## Prompt
Your answer should be only the lines below from the one with "hidden input checkbox." to the one with "track when the switch is toggled on.", repeated exactly, ends included.

## Source data
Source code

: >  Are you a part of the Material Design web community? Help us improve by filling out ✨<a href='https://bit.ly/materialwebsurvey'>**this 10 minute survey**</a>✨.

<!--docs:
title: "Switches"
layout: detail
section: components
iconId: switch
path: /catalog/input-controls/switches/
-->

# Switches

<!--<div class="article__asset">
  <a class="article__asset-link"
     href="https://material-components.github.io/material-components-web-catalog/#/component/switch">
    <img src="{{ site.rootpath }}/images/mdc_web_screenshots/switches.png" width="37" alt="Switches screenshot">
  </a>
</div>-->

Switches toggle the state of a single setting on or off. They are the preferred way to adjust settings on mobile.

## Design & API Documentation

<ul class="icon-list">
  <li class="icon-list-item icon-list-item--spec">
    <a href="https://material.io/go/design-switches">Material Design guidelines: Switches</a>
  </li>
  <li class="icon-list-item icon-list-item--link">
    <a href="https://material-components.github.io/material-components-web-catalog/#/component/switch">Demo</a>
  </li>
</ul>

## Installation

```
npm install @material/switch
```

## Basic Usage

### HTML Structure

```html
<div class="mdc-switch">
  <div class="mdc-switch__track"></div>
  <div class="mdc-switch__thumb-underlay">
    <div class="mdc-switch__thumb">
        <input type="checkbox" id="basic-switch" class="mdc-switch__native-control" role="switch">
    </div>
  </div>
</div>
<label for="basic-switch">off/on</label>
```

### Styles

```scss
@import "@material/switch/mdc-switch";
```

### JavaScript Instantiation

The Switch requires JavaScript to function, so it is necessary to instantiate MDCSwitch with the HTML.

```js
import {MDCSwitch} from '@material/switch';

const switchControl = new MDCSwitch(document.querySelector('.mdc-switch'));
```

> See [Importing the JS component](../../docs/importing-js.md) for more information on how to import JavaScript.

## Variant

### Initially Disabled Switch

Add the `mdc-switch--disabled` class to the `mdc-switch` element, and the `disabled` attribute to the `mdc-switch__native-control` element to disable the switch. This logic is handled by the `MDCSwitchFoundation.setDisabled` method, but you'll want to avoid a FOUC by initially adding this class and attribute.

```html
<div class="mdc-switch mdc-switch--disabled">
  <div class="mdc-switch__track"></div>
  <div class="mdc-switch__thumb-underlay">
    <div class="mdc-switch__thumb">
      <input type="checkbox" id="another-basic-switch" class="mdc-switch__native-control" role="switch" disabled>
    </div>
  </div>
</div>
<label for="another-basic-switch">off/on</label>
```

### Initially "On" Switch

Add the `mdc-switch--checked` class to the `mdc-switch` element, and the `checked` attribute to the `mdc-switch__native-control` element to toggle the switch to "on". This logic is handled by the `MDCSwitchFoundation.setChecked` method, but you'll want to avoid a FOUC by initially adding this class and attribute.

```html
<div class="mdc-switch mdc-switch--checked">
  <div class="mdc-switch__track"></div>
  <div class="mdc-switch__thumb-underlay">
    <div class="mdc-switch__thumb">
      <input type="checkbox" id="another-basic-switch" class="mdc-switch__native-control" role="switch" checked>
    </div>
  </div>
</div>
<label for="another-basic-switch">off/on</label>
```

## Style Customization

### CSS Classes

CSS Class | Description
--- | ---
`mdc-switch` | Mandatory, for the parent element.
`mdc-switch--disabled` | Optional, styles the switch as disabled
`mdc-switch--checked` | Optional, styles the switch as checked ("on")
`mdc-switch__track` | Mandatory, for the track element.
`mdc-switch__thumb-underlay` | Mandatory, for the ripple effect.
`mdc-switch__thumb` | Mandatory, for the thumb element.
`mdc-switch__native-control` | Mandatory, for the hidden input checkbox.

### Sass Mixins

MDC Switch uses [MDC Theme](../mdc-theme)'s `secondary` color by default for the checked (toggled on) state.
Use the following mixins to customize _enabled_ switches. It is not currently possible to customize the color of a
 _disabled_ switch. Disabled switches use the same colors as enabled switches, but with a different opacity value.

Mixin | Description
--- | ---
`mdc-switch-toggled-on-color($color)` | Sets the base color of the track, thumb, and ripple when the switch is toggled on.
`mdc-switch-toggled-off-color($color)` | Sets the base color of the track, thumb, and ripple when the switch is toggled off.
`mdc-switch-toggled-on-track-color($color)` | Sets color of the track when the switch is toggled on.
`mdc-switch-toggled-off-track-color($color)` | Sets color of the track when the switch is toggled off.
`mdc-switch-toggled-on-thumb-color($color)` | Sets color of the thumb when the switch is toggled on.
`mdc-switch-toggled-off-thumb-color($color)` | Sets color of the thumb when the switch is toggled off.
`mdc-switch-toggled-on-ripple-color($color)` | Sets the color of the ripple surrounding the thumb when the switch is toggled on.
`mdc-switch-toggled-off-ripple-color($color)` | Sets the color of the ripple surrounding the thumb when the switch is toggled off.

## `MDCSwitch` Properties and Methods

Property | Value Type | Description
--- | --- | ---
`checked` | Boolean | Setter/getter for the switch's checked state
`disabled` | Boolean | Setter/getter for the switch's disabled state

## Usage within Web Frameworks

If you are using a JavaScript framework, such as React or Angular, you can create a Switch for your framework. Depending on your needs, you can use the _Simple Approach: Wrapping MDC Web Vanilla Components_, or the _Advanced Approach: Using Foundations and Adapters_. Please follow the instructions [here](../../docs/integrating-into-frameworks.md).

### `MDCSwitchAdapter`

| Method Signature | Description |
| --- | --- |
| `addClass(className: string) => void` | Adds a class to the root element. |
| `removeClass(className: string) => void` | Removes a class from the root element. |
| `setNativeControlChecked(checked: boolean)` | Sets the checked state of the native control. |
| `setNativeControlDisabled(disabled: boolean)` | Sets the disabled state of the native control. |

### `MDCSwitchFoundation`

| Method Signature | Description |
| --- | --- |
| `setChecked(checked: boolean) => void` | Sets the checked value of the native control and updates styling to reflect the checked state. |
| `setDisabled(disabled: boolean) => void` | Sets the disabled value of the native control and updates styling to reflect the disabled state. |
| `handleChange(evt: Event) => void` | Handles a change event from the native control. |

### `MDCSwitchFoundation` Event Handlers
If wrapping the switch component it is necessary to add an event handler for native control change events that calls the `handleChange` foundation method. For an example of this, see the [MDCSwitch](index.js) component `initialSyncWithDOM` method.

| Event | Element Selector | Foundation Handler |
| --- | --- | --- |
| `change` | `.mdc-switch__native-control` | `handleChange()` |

## Result below
`mdc-switch__native-control` | Mandatory, for the hidden input checkbox.

### Sass Mixins

MDC Switch uses [MDC Theme](../mdc-theme)'s `secondary` color by default for the checked (toggled on) state.
Use the following mixins to customize _enabled_ switches. It is not currently possible to customize the color of a
 _disabled_ switch. Disabled switches use the same colors as enabled switches, but with a different opacity value.

Mixin | Description
--- | ---
`mdc-switch-toggled-on-color($color)` | Sets the base color of the track, thumb, and ripple when the switch is toggled on.
`mdc-switch-toggled-off-color($color)` | Sets the base color of the track, thumb, and ripple when the switch is toggled off.
`mdc-switch-toggled-on-track-color($color)` | Sets color of the track when the switch is toggled on.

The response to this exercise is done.